Task requirements -
Write out, exactly and only, the lines that run from the top of the records to the line with "url in text". Include both ends; exclude pictures.

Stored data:
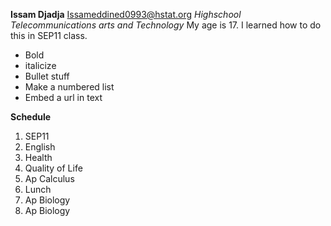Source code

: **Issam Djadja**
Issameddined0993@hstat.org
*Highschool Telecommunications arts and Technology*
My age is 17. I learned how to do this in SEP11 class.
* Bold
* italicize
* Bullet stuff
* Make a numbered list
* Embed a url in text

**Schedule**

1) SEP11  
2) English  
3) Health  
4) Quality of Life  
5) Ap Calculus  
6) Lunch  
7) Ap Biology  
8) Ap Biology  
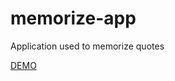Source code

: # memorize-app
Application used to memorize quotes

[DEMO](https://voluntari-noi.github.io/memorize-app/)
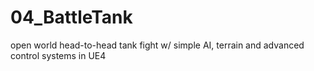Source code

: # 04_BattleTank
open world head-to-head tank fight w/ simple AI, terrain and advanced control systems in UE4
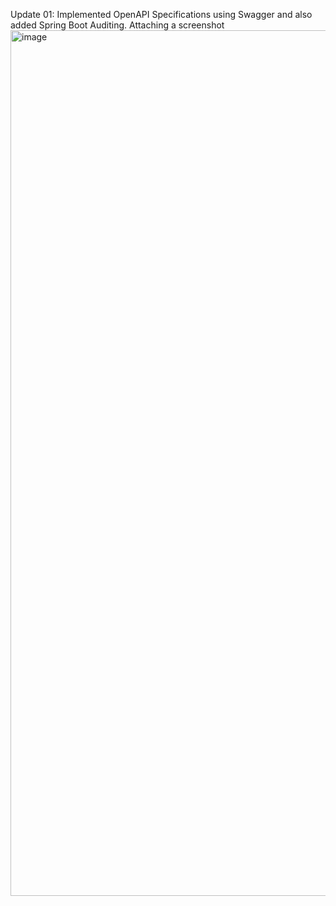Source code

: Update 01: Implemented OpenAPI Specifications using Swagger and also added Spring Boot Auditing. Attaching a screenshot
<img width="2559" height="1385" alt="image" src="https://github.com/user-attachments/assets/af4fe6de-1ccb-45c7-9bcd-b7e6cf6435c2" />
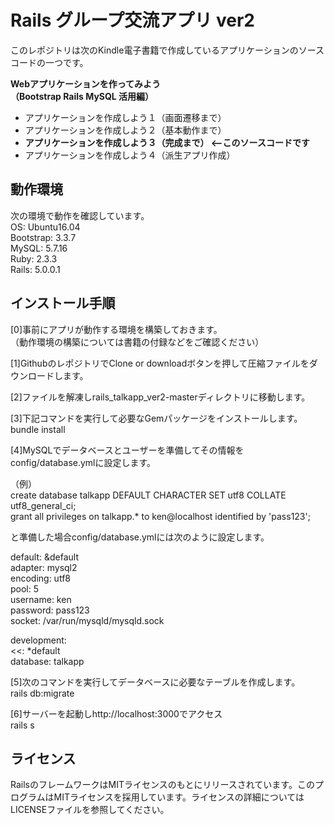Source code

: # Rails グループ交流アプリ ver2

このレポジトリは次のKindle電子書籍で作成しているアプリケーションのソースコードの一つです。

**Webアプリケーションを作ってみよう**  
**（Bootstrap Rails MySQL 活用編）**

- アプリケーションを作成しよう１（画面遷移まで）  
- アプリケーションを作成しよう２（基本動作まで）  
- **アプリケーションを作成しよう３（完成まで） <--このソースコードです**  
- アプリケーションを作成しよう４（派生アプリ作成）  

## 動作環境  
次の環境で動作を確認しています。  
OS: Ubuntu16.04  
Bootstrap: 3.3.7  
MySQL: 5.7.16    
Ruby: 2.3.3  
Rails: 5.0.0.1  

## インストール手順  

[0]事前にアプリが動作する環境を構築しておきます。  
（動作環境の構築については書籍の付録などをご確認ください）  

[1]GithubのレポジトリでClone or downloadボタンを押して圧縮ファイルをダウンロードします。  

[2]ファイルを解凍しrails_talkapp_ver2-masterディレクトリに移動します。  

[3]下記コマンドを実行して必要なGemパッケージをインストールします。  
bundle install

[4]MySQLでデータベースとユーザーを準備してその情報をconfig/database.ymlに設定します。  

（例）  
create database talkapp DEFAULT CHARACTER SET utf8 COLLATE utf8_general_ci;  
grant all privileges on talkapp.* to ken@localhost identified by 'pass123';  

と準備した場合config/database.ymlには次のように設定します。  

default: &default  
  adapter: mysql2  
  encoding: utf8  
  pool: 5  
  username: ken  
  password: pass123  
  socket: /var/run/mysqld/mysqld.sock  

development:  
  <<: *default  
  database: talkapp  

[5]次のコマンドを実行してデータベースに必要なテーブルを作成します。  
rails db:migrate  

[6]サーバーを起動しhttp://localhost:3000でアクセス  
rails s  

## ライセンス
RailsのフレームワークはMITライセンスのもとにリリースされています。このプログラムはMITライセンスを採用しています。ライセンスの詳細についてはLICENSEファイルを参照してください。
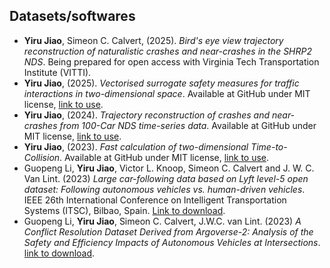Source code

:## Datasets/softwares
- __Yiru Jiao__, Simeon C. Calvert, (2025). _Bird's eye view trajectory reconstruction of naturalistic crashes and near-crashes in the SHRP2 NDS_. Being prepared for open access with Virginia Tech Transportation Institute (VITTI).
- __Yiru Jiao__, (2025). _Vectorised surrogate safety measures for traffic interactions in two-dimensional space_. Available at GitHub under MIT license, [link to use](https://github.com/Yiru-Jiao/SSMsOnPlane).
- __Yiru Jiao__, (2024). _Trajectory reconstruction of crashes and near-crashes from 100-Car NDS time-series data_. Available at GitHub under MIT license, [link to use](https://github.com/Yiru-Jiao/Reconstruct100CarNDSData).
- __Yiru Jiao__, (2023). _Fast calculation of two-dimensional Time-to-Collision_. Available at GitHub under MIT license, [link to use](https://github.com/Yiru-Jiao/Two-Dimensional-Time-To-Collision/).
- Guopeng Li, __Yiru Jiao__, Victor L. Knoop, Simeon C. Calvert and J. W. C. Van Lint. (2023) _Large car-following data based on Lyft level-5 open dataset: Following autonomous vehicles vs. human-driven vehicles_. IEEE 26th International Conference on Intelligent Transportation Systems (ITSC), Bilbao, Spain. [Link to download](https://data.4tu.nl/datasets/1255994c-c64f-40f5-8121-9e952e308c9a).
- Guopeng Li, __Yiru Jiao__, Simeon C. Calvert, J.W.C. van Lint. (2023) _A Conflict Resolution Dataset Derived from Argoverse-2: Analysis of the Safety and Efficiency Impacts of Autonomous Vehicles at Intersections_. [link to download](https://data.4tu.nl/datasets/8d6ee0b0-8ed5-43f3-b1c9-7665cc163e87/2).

Exercise result -
Source code

: **Issam Djadja**
Issameddined0993@hstat.org
*Highschool Telecommunications arts and Technology*
My age is 17. I learned how to do this in SEP11 class.
* Bold
* italicize
* Bullet stuff
* Make a numbered list
* Embed a url in text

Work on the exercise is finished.